# [DATASET CONTENT]
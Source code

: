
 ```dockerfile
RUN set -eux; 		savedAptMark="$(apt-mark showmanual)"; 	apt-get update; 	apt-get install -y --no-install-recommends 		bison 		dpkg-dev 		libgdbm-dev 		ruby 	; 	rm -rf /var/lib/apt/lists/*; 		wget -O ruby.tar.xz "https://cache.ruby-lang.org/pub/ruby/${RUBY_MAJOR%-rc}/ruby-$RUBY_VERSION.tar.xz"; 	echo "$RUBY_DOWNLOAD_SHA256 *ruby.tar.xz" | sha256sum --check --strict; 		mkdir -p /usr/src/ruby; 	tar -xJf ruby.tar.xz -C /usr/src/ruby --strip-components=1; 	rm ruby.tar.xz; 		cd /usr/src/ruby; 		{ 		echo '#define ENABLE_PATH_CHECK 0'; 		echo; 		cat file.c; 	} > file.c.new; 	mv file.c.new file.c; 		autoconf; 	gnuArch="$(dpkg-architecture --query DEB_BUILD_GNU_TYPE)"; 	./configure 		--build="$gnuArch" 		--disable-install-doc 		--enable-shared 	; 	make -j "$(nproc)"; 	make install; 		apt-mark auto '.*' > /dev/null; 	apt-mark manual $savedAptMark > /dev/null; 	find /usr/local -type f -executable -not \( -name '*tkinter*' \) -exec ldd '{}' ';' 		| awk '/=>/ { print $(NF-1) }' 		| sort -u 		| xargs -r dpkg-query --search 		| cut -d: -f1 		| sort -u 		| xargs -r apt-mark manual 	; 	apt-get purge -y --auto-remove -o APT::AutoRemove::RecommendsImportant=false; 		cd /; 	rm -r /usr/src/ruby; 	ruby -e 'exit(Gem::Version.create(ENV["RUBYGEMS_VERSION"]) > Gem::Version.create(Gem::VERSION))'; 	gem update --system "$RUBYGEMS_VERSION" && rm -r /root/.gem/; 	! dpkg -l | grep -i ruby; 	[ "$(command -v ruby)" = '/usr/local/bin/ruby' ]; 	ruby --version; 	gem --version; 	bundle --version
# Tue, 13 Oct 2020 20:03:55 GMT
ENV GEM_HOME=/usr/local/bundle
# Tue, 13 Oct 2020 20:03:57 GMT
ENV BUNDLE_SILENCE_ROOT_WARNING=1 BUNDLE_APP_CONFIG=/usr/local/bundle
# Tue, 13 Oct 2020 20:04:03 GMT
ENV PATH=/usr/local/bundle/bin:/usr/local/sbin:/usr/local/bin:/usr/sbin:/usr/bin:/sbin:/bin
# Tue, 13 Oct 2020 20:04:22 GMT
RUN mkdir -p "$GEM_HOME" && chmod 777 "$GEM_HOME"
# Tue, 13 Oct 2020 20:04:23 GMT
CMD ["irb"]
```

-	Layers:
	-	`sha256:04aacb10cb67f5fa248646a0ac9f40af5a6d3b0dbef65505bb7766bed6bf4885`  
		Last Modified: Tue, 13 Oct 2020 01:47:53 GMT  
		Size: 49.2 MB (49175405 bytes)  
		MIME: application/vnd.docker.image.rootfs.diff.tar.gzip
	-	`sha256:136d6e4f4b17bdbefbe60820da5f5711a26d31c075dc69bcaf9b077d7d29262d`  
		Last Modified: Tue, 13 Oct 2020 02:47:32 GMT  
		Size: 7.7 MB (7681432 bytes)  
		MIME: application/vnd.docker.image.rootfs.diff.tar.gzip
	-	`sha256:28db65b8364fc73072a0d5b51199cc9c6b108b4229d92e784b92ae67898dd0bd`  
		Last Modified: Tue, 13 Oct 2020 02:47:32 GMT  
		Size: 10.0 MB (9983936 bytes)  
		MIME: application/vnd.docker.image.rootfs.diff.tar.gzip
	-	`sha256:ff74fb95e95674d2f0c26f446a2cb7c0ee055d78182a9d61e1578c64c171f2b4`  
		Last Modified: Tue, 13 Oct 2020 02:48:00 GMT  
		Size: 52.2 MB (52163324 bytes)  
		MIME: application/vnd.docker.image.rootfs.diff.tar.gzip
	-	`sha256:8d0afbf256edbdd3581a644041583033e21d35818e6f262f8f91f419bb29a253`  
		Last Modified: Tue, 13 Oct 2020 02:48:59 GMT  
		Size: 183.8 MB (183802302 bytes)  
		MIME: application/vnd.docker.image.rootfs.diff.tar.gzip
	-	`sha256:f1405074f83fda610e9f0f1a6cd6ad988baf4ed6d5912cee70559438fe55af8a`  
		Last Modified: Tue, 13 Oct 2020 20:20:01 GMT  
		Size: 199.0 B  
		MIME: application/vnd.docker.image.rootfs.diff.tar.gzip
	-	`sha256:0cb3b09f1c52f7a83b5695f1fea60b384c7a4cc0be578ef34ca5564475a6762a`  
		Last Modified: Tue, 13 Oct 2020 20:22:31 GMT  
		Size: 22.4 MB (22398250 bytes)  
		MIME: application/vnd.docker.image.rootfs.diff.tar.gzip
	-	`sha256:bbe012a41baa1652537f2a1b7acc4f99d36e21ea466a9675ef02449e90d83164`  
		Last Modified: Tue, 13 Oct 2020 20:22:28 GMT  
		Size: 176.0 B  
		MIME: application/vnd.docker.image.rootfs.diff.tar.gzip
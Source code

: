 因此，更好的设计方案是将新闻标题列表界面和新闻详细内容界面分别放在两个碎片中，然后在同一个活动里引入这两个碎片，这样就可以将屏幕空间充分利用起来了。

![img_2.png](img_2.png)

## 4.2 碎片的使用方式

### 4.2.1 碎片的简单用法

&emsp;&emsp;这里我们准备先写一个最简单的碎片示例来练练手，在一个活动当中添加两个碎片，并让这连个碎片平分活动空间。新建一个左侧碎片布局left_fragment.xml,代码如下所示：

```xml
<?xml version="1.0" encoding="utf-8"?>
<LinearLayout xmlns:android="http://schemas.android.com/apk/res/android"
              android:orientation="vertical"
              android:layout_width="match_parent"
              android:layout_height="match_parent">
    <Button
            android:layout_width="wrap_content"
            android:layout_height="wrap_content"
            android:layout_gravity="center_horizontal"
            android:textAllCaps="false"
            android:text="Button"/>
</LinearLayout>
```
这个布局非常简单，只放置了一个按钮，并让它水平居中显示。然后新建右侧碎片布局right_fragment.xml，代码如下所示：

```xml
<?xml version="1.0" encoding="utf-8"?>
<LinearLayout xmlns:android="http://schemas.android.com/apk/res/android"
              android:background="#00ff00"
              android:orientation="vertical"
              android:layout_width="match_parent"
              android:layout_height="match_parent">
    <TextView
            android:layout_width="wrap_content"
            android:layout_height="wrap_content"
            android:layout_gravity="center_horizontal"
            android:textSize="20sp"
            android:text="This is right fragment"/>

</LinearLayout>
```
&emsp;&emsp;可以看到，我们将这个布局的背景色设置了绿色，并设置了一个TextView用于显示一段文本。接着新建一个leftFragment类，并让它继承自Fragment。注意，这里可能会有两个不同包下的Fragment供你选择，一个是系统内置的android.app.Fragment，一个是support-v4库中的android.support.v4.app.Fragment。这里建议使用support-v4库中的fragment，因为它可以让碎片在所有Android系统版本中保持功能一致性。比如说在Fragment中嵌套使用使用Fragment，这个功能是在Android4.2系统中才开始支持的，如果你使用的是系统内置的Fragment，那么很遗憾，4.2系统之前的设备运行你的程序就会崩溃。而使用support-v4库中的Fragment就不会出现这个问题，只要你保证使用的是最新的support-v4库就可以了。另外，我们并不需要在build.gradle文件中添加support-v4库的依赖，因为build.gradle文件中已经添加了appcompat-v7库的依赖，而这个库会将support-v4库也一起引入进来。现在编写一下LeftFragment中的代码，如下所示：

# [TASK STATEMENT]
Report every line in the data above in which the word "Modified" appears.

# [THE ANSWER]
		Last Modified: Tue, 13 Oct 2020 01:47:53 GMT  
		Last Modified: Tue, 13 Oct 2020 02:47:32 GMT  
		Last Modified: Tue, 13 Oct 2020 02:47:32 GMT  
		Last Modified: Tue, 13 Oct 2020 02:48:00 GMT  
		Last Modified: Tue, 13 Oct 2020 02:48:59 GMT  
		Last Modified: Tue, 13 Oct 2020 20:20:01 GMT  
		Last Modified: Tue, 13 Oct 2020 20:22:31 GMT  
		Last Modified: Tue, 13 Oct 2020 20:22:28 GMT  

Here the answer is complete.